No he podido evitar las citas de este cuento impresionante. El alacrán que me picó en la noche mientras escribía estaba escondido bajo la mesa, como si la realidad tuviera dos estratos, uno evidente, luminoso y frontal, y un submundo que se arrastra a nuestros pies; así también fluye el texto, bajo la mesa el mayordomo del cuento descubre que las piernas de la señora de la casa se frotan contra los muslos de un invitado. El invitado morirá, y hay un culpable. Pero eso es ya prehistoria. ¿Qué pasará ahora? ¿Será el dueño de la casa, el gran culpable, la víctima del aguijón? ¿A quién le tocará morir? ¿Sobre quién recaerá el castigo de esa fuerza natural que flota sobre los humanos?

No voy a develar el final. En cambio citaré lo que la propia Armonía dice de él: De repente, por lo general en los finales, salta el resorte provocativo, una especie de posesión diabólica y ya no puedo escribir para los santos, sino para los torturados hombres.

Han pasado años desde que crucé el río ancho y marrón que separa Buenos Aires de Montevideo para buscar los libros de Armonía Somers. Desde entonces, la autora más secreta ha ido, poco a poco, encontrando el lugar que le correspondía, ciertos ajustes en el canon y el reconocimiento de la misoginia que sufrieron las escritoras está, por fin, rompiendo el cerco de fuego. La buena literatura es siempre, de alguna manera, un sistema de citas y es evidente que muchas autoras de la nueva generación latinoamericana han conocido su obra y, sin ella no habrían llegado a algunas de sus conclusiones. 

Para leer sus cuentos recurro ahora a la magnífica edición de Cuentos completos que acaba de publicar Páginas de Espuma, con un prólogo de María Cristina Dalmagro. Allí pueden encontrarse imágenes de los manuscritos corregidos y el guion que la propia autora esbozó para que el cuento fuera trasladado al cine; allí, también, se recogen una serie de ideas muy interesantes sobre las relaciones entre el texto literario y su traducción a imágenes, y la interpretación que la propia Armonía hace de su texto. Porque el alacrán era, sin duda alguna para un sector adiestrado en el desentrañamiento, la Amenaza, configuraba una especie de pleito metafísico.

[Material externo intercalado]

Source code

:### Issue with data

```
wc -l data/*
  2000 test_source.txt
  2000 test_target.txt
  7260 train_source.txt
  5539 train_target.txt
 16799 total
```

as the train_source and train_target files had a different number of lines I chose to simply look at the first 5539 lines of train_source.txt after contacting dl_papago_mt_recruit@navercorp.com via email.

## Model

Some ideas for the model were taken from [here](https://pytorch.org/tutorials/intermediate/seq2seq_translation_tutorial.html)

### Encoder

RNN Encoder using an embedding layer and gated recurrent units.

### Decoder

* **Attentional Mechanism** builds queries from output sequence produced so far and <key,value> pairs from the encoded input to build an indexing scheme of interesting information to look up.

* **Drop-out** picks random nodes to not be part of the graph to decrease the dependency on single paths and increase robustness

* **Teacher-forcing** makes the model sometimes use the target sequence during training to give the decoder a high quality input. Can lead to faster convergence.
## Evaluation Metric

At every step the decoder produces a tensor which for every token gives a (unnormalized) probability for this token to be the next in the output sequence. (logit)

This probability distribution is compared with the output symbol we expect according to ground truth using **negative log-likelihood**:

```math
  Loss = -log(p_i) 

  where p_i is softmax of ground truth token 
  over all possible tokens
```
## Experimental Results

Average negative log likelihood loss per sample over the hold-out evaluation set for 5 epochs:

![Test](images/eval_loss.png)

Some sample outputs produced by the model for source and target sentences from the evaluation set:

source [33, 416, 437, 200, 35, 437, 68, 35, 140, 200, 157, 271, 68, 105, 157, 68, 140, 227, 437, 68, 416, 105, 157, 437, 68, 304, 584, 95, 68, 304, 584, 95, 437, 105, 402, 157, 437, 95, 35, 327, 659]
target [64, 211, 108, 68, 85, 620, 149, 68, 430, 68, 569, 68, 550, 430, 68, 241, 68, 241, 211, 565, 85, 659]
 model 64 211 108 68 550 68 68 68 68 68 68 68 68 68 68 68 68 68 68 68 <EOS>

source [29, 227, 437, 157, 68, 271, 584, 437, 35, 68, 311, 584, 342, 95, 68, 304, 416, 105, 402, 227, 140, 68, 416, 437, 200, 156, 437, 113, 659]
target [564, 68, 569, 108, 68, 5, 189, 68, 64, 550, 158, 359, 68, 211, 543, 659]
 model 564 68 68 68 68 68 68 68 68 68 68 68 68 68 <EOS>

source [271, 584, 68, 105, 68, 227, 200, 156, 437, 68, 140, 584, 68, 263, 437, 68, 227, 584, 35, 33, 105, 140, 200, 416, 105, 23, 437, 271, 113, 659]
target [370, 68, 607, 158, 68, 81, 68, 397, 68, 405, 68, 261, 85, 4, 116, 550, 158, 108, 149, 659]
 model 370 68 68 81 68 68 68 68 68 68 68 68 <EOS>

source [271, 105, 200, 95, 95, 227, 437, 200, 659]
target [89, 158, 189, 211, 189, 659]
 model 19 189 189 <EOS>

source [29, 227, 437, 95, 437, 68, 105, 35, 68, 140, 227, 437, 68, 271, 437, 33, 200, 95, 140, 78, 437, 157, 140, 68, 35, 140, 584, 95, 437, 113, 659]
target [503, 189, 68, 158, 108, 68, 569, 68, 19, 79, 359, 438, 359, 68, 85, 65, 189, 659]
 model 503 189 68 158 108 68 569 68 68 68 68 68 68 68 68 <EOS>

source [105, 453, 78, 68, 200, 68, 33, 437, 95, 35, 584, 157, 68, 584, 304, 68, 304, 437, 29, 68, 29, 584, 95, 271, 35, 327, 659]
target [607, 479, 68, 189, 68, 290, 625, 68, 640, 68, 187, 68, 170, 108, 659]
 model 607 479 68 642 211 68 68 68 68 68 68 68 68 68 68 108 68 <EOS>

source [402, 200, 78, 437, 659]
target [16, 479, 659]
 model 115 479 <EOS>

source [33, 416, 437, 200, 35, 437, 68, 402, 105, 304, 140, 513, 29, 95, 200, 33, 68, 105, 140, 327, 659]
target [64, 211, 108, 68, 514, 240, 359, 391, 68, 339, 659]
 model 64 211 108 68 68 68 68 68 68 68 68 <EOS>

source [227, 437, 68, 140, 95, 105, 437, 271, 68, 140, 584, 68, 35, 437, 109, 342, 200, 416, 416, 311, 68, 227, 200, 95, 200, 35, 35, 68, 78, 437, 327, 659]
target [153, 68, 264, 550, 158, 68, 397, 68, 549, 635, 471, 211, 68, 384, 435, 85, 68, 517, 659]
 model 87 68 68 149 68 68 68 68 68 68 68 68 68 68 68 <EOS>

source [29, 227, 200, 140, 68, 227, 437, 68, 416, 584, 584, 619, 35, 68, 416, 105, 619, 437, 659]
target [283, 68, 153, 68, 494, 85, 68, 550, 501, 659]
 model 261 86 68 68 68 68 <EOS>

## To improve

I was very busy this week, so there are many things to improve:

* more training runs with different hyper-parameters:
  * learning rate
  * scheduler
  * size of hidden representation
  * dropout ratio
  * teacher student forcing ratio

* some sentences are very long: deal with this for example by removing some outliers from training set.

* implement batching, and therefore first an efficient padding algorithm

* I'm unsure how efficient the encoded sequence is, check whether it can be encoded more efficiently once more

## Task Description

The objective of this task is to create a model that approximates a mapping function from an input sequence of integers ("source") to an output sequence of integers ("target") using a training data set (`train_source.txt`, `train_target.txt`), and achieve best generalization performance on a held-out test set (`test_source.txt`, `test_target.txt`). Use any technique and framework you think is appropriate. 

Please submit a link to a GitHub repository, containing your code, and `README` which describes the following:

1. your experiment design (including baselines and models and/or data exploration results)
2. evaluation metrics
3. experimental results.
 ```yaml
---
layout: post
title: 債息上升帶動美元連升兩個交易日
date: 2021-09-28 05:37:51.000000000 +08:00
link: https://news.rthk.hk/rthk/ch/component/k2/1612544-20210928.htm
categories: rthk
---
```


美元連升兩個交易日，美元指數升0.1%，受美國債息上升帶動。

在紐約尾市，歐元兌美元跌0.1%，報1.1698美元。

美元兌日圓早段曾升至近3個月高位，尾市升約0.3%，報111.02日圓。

Termina la noche y sus venenos: el de la lectura, el que late sobre mi pie. Por la mañana decido acercarme al ambulatorio. El médico me regaña, dice que tengo demasiada resistencia para el dolor. Intenta tocarme. Le digo que no, que no lo haga, las agujas que me punzan arden. Le ofrezco, a cambio, contarle exactamente lo que pasó. Le muestro la foto del escorpión asesinado. Le hablo de «Muerte por escorpión» El médico aparta sus manos, un poco atónito me escucha. No conoce mis lecturas, tampoco me voy a acercarme a un ambulatorio con bibliografía. Me oye y dice, un poco asombrado: pero qué bien cuenta usted. Es que soy escritora, le contesto. Y, mientras repaso las palabras de «Muerte por escorpión» pienso en la envidia que me produce el texto y me consuelo pensando que toda repetición es, al fin y al cabo, una forma de homenaje.